On February 5, 2015, the U.S. Senate Health, Education, Labor and Pension (“HELP”) Committee held a hearing on the National Labor Relation Board’s (“NLRB”) proposed new standard for determining joint-employer status under the National Labor Relations Act (“NLRA” or the “Act”). A joint-employer is a separate entity that exercises control over the terms and conditions of another employer’s employees. The current standard—which has been in place for more than thirty years—requires that before an entity may be an employer, or a joint-employer, it first must exercise “direct and immediate” control over the working conditions of the employees in question. The NLRB is currently considering a greatly expanded standard, the ramifications of which are significant: increased potential liability for unfair labor practices not of the putative joint-employer’s making, back-pay, bargaining obligations with a union representing employees not directly employed, as well as unlimited exposure to secondary boycotts and other economic action against primary employers. 

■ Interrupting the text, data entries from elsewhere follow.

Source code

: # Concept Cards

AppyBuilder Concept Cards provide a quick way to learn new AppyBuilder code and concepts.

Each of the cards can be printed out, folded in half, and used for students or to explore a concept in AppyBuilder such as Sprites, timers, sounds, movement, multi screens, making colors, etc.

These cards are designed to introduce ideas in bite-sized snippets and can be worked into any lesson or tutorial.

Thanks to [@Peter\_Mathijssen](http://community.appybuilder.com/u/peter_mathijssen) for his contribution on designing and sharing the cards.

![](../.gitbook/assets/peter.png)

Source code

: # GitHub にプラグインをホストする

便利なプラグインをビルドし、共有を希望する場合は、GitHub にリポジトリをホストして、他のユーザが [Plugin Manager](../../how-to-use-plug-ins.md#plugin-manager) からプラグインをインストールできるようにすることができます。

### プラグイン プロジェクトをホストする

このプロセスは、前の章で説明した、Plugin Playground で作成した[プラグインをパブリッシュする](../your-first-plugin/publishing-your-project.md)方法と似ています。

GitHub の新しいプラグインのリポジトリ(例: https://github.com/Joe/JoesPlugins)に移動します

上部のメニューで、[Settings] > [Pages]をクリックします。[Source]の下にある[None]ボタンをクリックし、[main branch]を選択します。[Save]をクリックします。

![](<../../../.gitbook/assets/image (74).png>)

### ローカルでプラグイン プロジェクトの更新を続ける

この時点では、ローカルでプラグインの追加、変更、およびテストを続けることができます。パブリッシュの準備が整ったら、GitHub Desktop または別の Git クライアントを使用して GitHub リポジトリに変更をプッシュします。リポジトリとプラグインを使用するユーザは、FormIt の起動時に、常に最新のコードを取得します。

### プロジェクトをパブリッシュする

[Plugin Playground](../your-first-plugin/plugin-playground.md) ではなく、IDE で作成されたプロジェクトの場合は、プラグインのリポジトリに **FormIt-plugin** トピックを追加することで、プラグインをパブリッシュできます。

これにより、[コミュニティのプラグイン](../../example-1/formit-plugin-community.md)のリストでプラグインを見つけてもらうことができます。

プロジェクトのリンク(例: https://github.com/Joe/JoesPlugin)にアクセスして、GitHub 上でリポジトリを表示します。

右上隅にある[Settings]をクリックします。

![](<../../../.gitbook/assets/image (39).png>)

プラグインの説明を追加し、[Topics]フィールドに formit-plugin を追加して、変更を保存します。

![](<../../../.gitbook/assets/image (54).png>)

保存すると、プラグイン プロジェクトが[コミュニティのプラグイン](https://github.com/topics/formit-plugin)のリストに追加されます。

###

The new, proposed standard, as formulated by the NLRB’s General Counsel, seeks to eliminate the “direct and immediate” standard and would capture entities which have indirect or even unexercised potential control over working conditions, or where “industrial realities” otherwise make the entity “essential” to “meaningful collective bargaining”. Marshall B. Babson of Seyfarth Shaw LLP presented testimony at the February 5th hearing that despite representations to the contrary, the proposed test is not a return to a more traditional means of measuring joint-employer status, but rather a greatly expanded standard that is unbounded by the common law definition of who is an employer and therefore plainly inconsistent with the intent of Congress and Supreme Court precedent. Babson also testified that the proposed standard’s consideration of “industrial realities” would inevitably lead to “economic analysis” by the NLRB which specifically was prohibited by the Taft-Hartley Congress in 1947 in Section 4(a) of the Act.

The positions of the Senators on the Committee fell along party lines. The Republicans expressed great concern that the proposed new standard would adversely impact business arrangements and contractual relationships, particularly franchise agreements, and thus would interfere with opportunities for economic growth. In turn, the Democrats focused on the potential for alleviating what they believe to be abuses by certain employers by including an ever-widening group of companies liable for damages or required to sit at the bargaining table.

Although no new rule has been adopted by the NLRB, the General Counsel’s proposed standard is an integral part of his enforcement policy and likely will ensnare potentially hundreds of unrelated employers into labor disputes that are not of their making.